PROBLEM DESCRIPTION =
Each line from the one containing "nuestra petición por" through the last line of the data below is to be written out verbatim, and nothing more.

DATA RECORDS =

════════

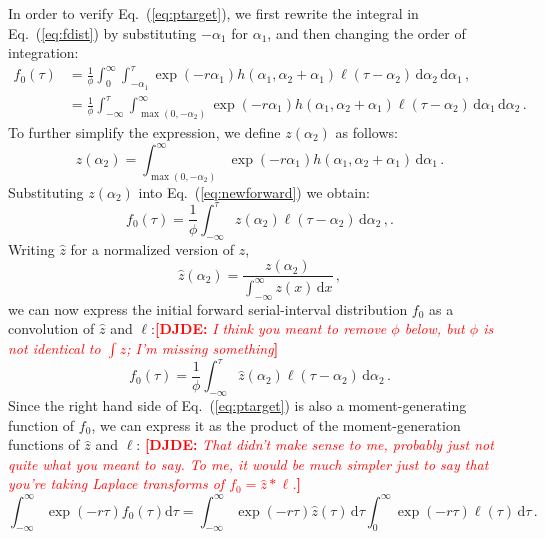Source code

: \documentclass[12pt]{article}
\newcommand{\comment}{\showcomment}
\newcommand{\showcomment}[3]{\textcolor{#1}{\textbf{[#2: }\textsl{#3}\textbf{]}}}
\newcommand{\djde}[1]{\comment{red}{DJDE}{#1}}
\newcommand{\eref}[1]{Eq.~(\ref{eq:#1})}
\newcommand{\dd}[1]{\ensuremath{\, \mathrm{d}#1}}
\newcommand{\dtau}{\dd{\tau}}
\newcommand{\dx}{\dd{x}}
\newcommand{\pinf}{\ensuremath{\alpha_1}} %
\newcommand{\sinf}{\ensuremath{\alpha_2}} %
\newcommand{\idist}{\ell} %
\begin{document}
In order to verify \eref{ptarget}, we first rewrite the integral in \eref{fdist} by substituting $-\alpha_1$ for $\alpha_1$, and then changing the order of integration:
\begin{align}
f_{0}(\tau) &= \frac{1}{\phi} \int_0^\infty \int_{-\pinf}^{\tau} \exp(-r\pinf) h(\pinf, \sinf + \pinf) \idist(\tau - \sinf)\, \mathrm{d}\sinf\,\mathrm{d}\pinf\,,\nonumber \\
&= \frac{1}{\phi} \int_{-\infty}^{\tau} \int_{\max{(0,-\sinf)}}^{\infty} \exp(-r\pinf) h(\pinf, \sinf + \pinf)\idist(\tau - \sinf)\,\mathrm{d}\pinf\, \mathrm{d}\sinf\,.
\label{eq:newforward}
\end{align}
To further simplify the expression, we define $z(\sinf)$ as follows:
\begin{equation}
z(\sinf) = \int_{\max{(0,-\sinf)}}^{\infty} \exp(-r\pinf) h(\pinf, \sinf + \pinf) \,\mathrm{d}\pinf\,.
\end{equation}
Substituting $z(\sinf)$ into \eref{newforward} we obtain:
\begin{equation}
f_{0}(\tau) = \frac{1}{\phi} \int_{-\infty}^{\tau} z(\sinf) \idist(\tau - \sinf) \,\mathrm{d}\sinf\,,.
\end{equation}
Writing $\hat{z}$ for a normalized version of $z$,
\begin{equation}\hat{z}(\sinf) = \frac{z(\sinf)}{\int_{-\infty}^\infty z(x) \dx}\,,\end{equation}
we can now express the initial forward serial-interval distribution
$f_0$ as a convolution of $\hat{z}$ and $\idist$:\djde{I think you
  meant to remove $\phi$ below, but $\phi$ is not identical to $\int
  z$; I'm missing something}
\begin{equation}
f_{0}(\tau) = \frac{1}{\phi} \int_{-\infty}^{\tau} \hat{z}(\sinf) \idist(\tau - \sinf)\, \mathrm{d}\sinf\,.
\end{equation}
Since the right hand side of \eref{ptarget} is also a
moment-generating function of $f_0$, we can express it as the product
of the moment-generation functions of $\hat{z}$ and $\idist$:
\djde{That didn't make sense to me, probably just not quite what you
  meant to say.  To me, it would be much simpler just to say that
  you're taking Laplace transforms of $f_0=\hat{z}*\idist$.}
\begin{equation}
\int_{-\infty}^\infty \exp(-r\tau) f_{0}(\tau) \mathrm{d} \tau = \int_{-\infty}^\infty \exp(-r\tau) \hat{z}(\tau)\, \mathrm{d} \tau \int_{0}^\infty \exp(-r\tau) \idist(\tau) \dtau\,.
\label{eq:newtarget}
\end{equation}
\end{document}
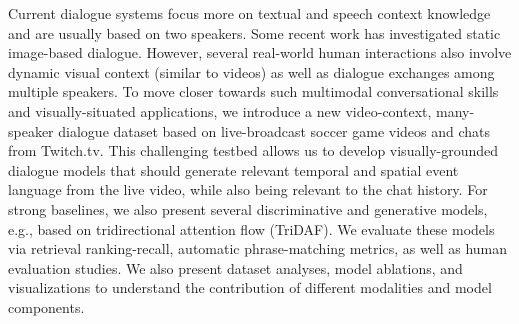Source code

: Current dialogue systems focus more on textual and speech context knowledge and are usually based on two speakers. Some recent work has investigated static image-based dialogue. However, several real-world human interactions also involve dynamic visual context (similar to videos) as well as dialogue exchanges among multiple speakers. To move closer towards such multimodal conversational skills and visually-situated applications, we introduce a new video-context, many-speaker dialogue dataset based on live-broadcast soccer game videos and chats from Twitch.tv. This challenging testbed allows us to develop visually-grounded dialogue models that should generate relevant temporal and spatial event language from the live video, while also being relevant to the chat history. For strong baselines, we also present several discriminative and generative models, e.g., based on tridirectional attention flow (TriDAF). We evaluate these models via retrieval ranking-recall, automatic phrase-matching metrics, as well as human evaluation studies. We also present dataset analyses, model ablations, and visualizations to understand the contribution of different modalities and model components.
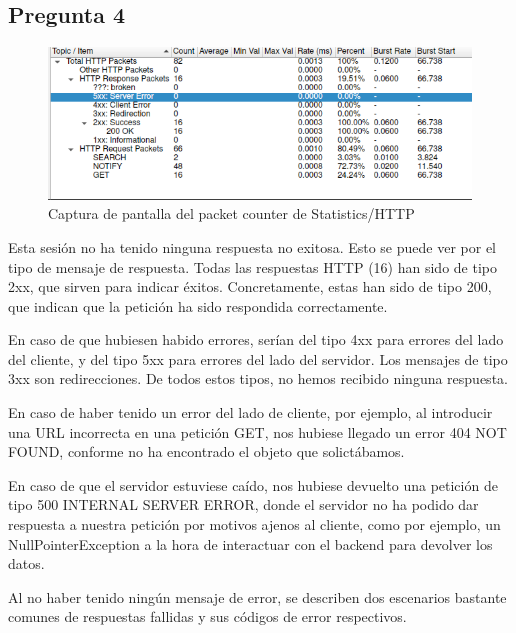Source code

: \documentclass[spanish]{report} %
\begin{document}
\subsection{Pregunta 4}

\begin{figure}[h]
\begin{center}
\includegraphics[scale=.5]{../img/11.png}
\end{center}
\caption{Captura de pantalla del packet counter de Statistics/HTTP}
\end{figure}

Esta sesión no ha tenido ninguna respuesta no exitosa. Esto se puede ver por el
tipo de mensaje de respuesta. Todas las respuestas HTTP (16) han sido de tipo
2xx, que sirven para indicar éxitos. Concretamente, estas han sido de
tipo 200, que indican que la petición ha sido respondida correctamente.\newline

En caso de que hubiesen habido errores, serían del tipo 4xx para errores del
lado del cliente, y del tipo 5xx para errores del lado del servidor. Los
mensajes de tipo 3xx son redirecciones. De todos estos tipos, no hemos recibido
ninguna respuesta.\newline

En caso de haber tenido un error del lado de cliente, por ejemplo, al introducir
una URL incorrecta en una petición GET, nos hubiese llegado un error 404 NOT
FOUND, conforme no ha encontrado el objeto que solictábamos.\newline

En caso de que el servidor estuviese caído, nos hubiese devuelto una petición de
tipo 500 INTERNAL SERVER ERROR, donde el servidor no ha podido dar respuesta a
nuestra petición por motivos ajenos al cliente, como por ejemplo, un
NullPointerException a la hora de interactuar con el backend para devolver los
datos.\newline

Al no haber tenido ningún mensaje de error, se describen dos escenarios bastante
comunes de respuestas fallidas y sus códigos de error respectivos.
\end{document}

════════

REPLY TO THE TASK =
nuestra petición por motivos ajenos al cliente, como por ejemplo, un
NullPointerException a la hora de interactuar con el backend para devolver los
datos.\newline

Al no haber tenido ningún mensaje de error, se describen dos escenarios bastante
comunes de respuestas fallidas y sus códigos de error respectivos.
\end{document}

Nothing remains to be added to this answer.